• _INPUT MATERIAL_
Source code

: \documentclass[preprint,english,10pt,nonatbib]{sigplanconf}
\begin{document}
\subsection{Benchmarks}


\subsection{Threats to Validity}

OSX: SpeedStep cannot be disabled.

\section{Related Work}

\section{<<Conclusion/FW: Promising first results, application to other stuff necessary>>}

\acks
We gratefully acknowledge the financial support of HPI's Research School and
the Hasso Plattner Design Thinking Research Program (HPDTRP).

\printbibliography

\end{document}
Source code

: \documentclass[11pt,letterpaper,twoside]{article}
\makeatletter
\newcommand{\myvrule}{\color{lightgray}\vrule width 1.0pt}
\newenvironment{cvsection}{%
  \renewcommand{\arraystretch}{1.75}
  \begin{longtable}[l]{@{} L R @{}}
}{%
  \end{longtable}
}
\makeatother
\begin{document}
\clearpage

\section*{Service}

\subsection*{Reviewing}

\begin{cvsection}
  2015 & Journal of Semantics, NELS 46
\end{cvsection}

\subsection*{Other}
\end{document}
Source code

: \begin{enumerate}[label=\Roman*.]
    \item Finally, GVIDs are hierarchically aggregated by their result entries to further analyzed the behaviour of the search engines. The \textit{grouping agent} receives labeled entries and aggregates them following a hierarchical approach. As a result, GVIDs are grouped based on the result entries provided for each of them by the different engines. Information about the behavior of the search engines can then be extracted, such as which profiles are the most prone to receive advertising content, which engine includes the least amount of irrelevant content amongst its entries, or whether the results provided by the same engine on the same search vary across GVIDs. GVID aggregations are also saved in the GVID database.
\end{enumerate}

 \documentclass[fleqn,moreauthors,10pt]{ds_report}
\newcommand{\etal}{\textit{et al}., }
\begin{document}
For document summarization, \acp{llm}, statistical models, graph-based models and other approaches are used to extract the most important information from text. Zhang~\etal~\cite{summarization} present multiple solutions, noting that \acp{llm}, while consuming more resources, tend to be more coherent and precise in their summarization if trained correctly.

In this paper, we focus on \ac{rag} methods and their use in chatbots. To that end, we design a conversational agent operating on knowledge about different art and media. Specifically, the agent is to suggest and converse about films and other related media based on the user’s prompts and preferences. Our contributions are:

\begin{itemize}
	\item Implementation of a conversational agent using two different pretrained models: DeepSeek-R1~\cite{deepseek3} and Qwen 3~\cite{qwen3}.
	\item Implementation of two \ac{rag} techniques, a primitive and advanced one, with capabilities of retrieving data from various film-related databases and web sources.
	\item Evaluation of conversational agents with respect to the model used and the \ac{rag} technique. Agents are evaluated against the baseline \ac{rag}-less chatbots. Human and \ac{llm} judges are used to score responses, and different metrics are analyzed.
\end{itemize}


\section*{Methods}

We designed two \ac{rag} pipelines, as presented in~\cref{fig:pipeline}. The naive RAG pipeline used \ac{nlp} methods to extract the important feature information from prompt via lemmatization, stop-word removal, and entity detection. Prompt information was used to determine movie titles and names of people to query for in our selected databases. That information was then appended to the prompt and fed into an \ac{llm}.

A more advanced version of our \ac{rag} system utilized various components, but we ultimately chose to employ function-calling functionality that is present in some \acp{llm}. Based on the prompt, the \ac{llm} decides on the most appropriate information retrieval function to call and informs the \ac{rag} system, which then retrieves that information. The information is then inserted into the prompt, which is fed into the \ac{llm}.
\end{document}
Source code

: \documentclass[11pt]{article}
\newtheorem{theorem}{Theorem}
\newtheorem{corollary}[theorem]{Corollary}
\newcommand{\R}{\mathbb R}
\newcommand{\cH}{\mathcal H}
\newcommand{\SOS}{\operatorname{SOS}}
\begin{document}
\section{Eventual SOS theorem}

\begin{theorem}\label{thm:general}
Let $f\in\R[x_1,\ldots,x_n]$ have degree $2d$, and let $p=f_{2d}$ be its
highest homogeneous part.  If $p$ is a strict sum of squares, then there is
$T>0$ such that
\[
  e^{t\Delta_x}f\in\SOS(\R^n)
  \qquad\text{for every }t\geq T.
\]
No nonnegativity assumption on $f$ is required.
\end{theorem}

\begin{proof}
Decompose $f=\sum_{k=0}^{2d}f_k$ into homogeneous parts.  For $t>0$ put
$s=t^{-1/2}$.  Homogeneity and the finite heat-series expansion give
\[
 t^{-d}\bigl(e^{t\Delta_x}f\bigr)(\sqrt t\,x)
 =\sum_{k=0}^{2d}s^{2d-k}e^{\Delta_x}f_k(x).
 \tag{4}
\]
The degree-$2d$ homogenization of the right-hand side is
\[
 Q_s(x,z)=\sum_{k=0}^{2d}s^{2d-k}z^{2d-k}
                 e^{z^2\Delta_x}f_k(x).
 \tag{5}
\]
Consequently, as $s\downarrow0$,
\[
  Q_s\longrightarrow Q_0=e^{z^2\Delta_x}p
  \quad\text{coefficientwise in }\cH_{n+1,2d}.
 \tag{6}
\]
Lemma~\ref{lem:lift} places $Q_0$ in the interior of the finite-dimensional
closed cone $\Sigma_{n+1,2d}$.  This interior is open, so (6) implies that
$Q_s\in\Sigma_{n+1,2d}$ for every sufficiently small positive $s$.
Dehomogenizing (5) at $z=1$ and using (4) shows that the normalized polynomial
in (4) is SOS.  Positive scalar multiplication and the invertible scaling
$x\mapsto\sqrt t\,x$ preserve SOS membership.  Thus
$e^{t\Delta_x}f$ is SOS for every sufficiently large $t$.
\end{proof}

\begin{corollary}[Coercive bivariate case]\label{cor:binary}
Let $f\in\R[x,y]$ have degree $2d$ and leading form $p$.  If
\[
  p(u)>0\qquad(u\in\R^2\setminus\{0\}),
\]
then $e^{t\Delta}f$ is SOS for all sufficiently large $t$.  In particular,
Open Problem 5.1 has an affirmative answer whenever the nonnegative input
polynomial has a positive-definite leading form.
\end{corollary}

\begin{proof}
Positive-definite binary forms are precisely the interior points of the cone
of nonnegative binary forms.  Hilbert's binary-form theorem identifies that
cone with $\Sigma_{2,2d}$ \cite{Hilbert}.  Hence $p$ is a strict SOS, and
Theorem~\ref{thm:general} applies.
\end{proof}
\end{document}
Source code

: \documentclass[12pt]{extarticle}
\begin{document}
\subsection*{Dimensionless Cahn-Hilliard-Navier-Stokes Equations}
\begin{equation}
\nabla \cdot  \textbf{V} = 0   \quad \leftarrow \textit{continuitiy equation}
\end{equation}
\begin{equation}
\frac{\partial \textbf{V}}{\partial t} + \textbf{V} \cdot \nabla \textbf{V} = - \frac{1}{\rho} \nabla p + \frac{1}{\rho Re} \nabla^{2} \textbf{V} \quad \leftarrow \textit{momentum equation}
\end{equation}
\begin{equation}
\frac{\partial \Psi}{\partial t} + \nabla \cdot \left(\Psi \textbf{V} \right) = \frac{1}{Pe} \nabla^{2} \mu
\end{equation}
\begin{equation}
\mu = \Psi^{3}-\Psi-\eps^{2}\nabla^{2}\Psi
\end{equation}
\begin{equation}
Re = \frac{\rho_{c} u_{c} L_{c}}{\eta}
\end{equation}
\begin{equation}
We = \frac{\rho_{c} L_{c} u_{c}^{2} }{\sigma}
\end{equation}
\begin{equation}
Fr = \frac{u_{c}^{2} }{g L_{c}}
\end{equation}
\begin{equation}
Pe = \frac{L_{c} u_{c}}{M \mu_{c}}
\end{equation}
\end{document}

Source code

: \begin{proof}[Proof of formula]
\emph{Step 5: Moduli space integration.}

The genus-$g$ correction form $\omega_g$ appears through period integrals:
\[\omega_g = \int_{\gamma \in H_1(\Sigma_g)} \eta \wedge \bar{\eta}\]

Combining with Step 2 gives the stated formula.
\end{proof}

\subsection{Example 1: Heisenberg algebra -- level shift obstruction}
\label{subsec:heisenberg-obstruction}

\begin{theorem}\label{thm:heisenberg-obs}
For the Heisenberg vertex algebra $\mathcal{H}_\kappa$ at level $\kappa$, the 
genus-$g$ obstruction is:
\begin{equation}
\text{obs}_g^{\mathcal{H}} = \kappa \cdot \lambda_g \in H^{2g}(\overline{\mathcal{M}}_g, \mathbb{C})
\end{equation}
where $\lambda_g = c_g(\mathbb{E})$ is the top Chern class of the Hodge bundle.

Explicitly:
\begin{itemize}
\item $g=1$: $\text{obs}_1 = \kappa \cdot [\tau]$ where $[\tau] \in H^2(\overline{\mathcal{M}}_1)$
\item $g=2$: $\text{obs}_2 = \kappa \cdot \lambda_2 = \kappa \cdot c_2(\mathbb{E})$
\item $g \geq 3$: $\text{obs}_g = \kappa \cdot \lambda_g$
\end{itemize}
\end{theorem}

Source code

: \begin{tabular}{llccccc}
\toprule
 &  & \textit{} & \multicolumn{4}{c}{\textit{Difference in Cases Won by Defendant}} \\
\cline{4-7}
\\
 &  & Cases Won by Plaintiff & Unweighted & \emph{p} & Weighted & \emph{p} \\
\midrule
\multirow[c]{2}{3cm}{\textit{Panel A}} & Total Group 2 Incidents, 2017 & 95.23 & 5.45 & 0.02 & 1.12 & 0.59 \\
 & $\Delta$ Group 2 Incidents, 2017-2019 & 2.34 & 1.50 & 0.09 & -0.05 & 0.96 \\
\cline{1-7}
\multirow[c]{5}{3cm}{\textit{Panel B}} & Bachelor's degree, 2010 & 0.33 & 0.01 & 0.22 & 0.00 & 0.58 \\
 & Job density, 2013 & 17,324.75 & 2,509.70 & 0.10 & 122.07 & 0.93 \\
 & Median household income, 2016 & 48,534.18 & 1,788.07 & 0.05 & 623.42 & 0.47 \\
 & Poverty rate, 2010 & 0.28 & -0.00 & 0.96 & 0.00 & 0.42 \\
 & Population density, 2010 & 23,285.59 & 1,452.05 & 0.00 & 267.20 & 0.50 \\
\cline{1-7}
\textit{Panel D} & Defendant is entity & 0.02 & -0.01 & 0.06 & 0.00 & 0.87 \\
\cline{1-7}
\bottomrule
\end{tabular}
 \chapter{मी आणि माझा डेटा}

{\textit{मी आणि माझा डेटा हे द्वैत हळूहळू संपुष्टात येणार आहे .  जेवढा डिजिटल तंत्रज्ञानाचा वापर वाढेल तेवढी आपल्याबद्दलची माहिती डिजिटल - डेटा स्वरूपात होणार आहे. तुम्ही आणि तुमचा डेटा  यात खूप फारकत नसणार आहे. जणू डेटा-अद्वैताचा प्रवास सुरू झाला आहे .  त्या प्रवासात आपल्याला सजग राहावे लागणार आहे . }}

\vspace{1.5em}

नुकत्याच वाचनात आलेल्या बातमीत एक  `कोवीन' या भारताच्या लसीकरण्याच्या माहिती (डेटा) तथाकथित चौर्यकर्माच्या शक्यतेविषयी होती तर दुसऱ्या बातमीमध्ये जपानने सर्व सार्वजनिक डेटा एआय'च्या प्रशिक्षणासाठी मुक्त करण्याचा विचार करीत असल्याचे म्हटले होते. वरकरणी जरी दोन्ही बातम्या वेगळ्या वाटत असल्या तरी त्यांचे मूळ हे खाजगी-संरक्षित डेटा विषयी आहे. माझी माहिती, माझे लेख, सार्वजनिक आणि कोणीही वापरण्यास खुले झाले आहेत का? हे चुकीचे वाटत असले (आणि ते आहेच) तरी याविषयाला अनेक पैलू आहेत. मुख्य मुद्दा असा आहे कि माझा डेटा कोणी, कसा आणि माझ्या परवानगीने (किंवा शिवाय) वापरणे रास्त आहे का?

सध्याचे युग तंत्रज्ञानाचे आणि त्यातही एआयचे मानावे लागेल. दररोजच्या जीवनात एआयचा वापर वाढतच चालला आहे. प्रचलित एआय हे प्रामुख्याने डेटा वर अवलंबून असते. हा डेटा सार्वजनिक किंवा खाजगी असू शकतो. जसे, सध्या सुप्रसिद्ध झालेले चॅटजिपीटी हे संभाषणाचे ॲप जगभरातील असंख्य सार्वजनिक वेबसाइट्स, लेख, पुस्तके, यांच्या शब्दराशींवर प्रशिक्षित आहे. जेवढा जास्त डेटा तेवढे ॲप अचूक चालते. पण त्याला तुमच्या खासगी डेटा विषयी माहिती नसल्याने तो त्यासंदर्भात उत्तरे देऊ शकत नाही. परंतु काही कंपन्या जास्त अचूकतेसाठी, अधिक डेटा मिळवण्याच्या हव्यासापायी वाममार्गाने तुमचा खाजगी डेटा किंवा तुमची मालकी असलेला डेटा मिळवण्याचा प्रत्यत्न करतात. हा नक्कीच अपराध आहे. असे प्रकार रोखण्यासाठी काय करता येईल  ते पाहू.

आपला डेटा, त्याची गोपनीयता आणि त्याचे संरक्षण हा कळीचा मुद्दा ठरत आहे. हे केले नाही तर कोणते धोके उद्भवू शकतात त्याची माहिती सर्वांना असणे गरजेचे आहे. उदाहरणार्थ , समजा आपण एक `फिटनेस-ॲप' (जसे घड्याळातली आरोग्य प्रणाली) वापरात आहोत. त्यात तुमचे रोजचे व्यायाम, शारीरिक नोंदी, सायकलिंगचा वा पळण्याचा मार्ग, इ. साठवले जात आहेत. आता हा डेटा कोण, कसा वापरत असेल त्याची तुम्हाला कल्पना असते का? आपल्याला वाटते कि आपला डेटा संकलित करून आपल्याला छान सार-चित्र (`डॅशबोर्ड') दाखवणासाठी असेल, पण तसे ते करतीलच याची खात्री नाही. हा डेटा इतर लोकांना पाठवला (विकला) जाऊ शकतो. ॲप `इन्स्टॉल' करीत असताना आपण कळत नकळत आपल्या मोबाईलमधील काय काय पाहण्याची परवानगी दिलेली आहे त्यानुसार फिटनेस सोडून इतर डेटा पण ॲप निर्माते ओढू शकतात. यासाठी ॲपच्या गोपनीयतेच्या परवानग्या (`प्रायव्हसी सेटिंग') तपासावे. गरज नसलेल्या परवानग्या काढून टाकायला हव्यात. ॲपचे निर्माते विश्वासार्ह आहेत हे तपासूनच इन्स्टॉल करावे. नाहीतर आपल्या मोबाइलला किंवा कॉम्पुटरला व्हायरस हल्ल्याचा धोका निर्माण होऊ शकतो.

• _ACTIVITY_
Within the entries, find all lines holding "using" and copy each one.

• _ANSWER SECTION_
	\item Implementation of a conversational agent using two different pretrained models: DeepSeek-R1~\cite{deepseek3} and Qwen 3~\cite{qwen3}.
Dehomogenizing (5) at $z=1$ and using (4) shows that the normalized polynomial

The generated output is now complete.